Według prognozy pogody przekazanej przez Jakuba Gawrona z Centralnego Biura Prognoz Instytutu Meteorologii i Gospodarki Wodnej - PIB, w niedzielę wpływ na pogodę w Polsce będzie miał przemieszczająca się w kierunku południowo-wschodnim zatoka niżowa, ze strefą frontu atmosferycznego rozciągająca się od Suwalszczyzny po Dolny Śląsk.
Pogoda na niedzielę. Burze i opady
- Na niedzielę prognozowane jest zachmurzenie umiarkowane, okresami duże, przelotne opady deszczu, a miejscami burze.
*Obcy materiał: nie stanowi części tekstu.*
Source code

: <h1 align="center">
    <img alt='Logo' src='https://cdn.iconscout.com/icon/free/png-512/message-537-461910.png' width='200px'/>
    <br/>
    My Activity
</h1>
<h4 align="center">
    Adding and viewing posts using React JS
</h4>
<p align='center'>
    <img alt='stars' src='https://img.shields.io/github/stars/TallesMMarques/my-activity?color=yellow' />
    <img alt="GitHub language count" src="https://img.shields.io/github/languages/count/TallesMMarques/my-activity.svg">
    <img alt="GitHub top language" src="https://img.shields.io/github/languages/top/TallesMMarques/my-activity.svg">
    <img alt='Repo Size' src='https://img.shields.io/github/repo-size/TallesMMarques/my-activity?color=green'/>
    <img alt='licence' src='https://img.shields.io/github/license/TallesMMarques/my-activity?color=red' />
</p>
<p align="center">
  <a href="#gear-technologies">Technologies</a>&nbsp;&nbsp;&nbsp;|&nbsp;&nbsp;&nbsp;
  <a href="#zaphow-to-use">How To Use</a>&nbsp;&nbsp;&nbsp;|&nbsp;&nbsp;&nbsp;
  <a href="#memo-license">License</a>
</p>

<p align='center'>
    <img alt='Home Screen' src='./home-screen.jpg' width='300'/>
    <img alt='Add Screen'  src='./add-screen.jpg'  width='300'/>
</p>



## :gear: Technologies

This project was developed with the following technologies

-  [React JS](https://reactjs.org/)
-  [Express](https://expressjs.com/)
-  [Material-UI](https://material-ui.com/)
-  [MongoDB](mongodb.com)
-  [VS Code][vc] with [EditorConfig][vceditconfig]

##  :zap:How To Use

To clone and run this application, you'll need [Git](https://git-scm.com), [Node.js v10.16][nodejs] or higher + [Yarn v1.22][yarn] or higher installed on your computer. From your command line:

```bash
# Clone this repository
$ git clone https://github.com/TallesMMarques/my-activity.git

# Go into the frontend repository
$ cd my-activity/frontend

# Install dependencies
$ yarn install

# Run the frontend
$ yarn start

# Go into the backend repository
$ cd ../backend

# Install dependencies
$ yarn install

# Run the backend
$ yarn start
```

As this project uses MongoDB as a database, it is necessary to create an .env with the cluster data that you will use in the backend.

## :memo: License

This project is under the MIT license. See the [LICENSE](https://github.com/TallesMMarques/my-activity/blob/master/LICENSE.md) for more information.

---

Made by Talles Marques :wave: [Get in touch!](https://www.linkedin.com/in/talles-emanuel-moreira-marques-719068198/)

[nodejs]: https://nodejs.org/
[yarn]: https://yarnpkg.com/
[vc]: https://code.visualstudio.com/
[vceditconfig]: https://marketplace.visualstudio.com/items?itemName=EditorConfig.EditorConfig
Najwięcej opadów spodziewamy się na Pomorzu Wschodnim, Kujawach i w rejonie Żuław Wiślanych, gdzie może spaść do 20 mm deszczu - podkreślił synoptyk IMGW.
Jak dodał, na pozostałym obszarze kraju sumarycznie może spaść do 15 milimetrów. - Temperatura maksymalna wyniesie od 18 stopni C. na północnym wschodzie do 20 stopni C. na wschodzie i zachodzie kraju. Na obszarach podgórskich będzie chłodniej - od 15 do 17 stopni C. - zaznaczył Gawron.
Z prognozy wynika, że w niedzielę wiatr będzie umiarkowany, nad morzem dość silny, w całym kraju okresami porywisty. - W trakcie burz może osiągać do około 70 km/h" - powiedział Jakub Gawron.
Zdaniem synoptyków IMGW w poniedziałek pogoda zacznie się stopniowo poprawiać na zachodzie kraju. W kolejnych dniach do Polski będzie napływać cieplejsze powietrze.